Trouble psychique: Une maladie qui peut être soignée

Dans les pays développés, la solitude peut provoquer un trouble psychique. Dans les pays à faible revenu, les maladies mentales sont responsables de 12 % de la charge de morbidité globale chez les adultes de 15 à 44 ans. La dépression chronique (dysthymie), qui semble avoir des liens avec les stress durables, pourrait être un mode d’adaptation des Malgaches (“impuissance apprise”) à l’oppression sociopolitique chronique et aux frustrations permanentes dues à la pauvreté. Les données épidémiologiques et cliniques sur les troubles psychiatriques provenant de Madagascar sont rares, surtout celles issues des provinces côtières. La récurrence des troubles dépressifs paraît faible (26,5 % des cas), mais il est difficile de conclure car, en cas de rechute, beaucoup de malades se traitent avec les mêmes médicaments que ceux de l’épisode précédent, ce qui diminue le taux de réhospitalisation.
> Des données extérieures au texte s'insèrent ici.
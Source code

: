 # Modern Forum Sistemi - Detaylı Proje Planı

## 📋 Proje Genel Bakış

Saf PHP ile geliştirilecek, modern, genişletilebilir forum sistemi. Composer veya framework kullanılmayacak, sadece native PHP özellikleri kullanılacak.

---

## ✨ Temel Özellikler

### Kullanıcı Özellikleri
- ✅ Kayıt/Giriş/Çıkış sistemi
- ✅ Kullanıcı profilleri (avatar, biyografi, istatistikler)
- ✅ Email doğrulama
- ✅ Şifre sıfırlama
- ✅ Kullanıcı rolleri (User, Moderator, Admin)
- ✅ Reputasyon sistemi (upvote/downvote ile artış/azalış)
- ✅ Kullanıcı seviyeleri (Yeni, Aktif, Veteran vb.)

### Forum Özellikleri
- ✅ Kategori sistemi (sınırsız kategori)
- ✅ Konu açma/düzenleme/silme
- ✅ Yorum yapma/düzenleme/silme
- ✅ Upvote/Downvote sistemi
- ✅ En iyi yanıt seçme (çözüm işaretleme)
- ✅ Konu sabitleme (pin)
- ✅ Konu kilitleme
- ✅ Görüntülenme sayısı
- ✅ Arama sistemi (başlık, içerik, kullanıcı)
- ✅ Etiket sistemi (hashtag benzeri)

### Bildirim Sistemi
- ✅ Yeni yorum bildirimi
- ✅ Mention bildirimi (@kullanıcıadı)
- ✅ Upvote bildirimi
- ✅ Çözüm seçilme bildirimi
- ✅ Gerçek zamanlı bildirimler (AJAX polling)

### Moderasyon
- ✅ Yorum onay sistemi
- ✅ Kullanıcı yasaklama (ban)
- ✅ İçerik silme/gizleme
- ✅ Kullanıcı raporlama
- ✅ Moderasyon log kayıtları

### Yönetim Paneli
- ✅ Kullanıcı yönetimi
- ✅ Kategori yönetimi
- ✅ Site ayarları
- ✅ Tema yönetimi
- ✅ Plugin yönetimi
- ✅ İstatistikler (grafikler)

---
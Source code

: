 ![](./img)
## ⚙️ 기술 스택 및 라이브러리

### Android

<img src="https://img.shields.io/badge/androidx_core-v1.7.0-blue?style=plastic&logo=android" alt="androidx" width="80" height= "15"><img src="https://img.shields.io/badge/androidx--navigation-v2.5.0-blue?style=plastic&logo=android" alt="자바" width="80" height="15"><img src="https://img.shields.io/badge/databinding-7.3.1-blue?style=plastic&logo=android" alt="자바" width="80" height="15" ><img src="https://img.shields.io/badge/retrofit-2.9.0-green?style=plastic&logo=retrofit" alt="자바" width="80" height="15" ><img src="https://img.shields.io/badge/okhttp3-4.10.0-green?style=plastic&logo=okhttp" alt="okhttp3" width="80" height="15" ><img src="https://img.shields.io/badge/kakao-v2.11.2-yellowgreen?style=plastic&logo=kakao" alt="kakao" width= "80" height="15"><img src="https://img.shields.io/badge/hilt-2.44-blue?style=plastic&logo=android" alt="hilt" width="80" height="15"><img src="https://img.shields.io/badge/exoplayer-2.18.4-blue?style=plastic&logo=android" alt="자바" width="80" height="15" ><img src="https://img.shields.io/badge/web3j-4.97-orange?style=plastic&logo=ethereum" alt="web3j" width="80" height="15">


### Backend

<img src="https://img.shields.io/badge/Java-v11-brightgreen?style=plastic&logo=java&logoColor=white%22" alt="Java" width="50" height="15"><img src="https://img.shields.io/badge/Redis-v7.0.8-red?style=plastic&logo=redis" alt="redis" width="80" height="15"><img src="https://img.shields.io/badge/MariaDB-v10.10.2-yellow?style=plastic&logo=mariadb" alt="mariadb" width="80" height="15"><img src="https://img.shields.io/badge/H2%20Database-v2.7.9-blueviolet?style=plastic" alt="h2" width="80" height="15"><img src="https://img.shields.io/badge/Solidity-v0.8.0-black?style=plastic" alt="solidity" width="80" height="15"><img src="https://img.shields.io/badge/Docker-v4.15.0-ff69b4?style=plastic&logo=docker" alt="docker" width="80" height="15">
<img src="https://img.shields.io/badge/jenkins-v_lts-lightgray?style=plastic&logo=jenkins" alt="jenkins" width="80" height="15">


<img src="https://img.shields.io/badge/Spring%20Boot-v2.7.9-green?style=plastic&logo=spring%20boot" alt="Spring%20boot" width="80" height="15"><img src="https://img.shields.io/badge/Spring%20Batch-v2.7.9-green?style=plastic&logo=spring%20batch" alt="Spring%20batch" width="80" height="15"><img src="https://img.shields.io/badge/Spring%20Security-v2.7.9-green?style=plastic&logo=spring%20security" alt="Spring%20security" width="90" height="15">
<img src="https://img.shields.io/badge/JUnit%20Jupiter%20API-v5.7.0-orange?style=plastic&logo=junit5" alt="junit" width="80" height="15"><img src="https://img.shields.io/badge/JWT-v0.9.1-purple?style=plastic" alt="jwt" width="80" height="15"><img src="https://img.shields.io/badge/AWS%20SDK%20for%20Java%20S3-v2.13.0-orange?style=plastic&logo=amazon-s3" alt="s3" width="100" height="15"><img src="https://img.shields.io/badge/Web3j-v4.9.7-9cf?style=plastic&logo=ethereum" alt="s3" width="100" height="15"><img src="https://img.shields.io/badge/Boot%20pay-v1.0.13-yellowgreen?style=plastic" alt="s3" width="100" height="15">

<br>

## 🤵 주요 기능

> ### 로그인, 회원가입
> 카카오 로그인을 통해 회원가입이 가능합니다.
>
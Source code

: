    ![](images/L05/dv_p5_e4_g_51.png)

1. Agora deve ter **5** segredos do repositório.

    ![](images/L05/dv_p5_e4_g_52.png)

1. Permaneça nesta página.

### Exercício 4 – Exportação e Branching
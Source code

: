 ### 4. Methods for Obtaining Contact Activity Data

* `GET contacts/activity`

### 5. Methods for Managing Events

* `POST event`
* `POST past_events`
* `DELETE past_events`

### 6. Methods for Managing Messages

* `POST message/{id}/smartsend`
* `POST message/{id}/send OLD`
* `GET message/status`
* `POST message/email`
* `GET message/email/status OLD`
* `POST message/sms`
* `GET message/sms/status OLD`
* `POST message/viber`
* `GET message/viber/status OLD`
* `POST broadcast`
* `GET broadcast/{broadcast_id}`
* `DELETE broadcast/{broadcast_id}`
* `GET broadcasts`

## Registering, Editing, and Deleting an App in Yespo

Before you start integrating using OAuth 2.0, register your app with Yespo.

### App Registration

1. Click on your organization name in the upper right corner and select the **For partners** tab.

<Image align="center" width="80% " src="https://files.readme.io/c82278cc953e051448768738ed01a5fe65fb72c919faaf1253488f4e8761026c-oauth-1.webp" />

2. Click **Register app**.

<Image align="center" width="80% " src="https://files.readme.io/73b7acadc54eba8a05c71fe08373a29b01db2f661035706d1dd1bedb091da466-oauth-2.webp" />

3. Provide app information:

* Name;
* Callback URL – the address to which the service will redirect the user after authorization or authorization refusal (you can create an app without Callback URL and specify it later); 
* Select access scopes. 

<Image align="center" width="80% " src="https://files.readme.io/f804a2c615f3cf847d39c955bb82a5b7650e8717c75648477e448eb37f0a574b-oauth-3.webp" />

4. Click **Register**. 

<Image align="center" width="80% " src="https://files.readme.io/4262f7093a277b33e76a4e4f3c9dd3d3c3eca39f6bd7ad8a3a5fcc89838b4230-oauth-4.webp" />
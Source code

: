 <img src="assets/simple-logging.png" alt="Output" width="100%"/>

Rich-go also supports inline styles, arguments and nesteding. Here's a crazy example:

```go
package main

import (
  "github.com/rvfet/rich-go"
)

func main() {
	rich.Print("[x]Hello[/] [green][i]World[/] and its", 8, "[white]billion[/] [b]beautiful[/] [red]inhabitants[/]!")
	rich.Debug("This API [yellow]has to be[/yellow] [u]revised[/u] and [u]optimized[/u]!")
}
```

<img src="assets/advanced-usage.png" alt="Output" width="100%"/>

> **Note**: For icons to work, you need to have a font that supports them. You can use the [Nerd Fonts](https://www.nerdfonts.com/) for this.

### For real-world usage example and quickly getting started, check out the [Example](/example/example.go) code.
Par expérience, un traitement pharmacologique suffisamment prolongé, associé au bon soutien familial, peut considérablement prévenir les rechutes, d’autant plus que 56% des cas de dépression seraient réactionnels, donc sensibles au soutien psychologique. Seule la capitale Antananarivo dispose d’un hôpital psychiatrique individualisé. Malgré les difficultés économiques, peu de familles rejettent leurs proches malades. La mise en place d’une politique médicamenteuse plus adéquate (approvisionnement de neuroleptiques retard) améliorerait encore plus leur réintégration socio-familiale. Malgré leur grande fréquence dans la réalité quotidienne, les toxicomanies (drogues, alcool), ainsi que les troubles anxieux sont peu visibles. Une enquête épidémiologique récente au niveau de la population est venue compléter cette étude clinique, qui doit néanmoins être répliquée dans d’autres régions pour être représentative de toute l’île.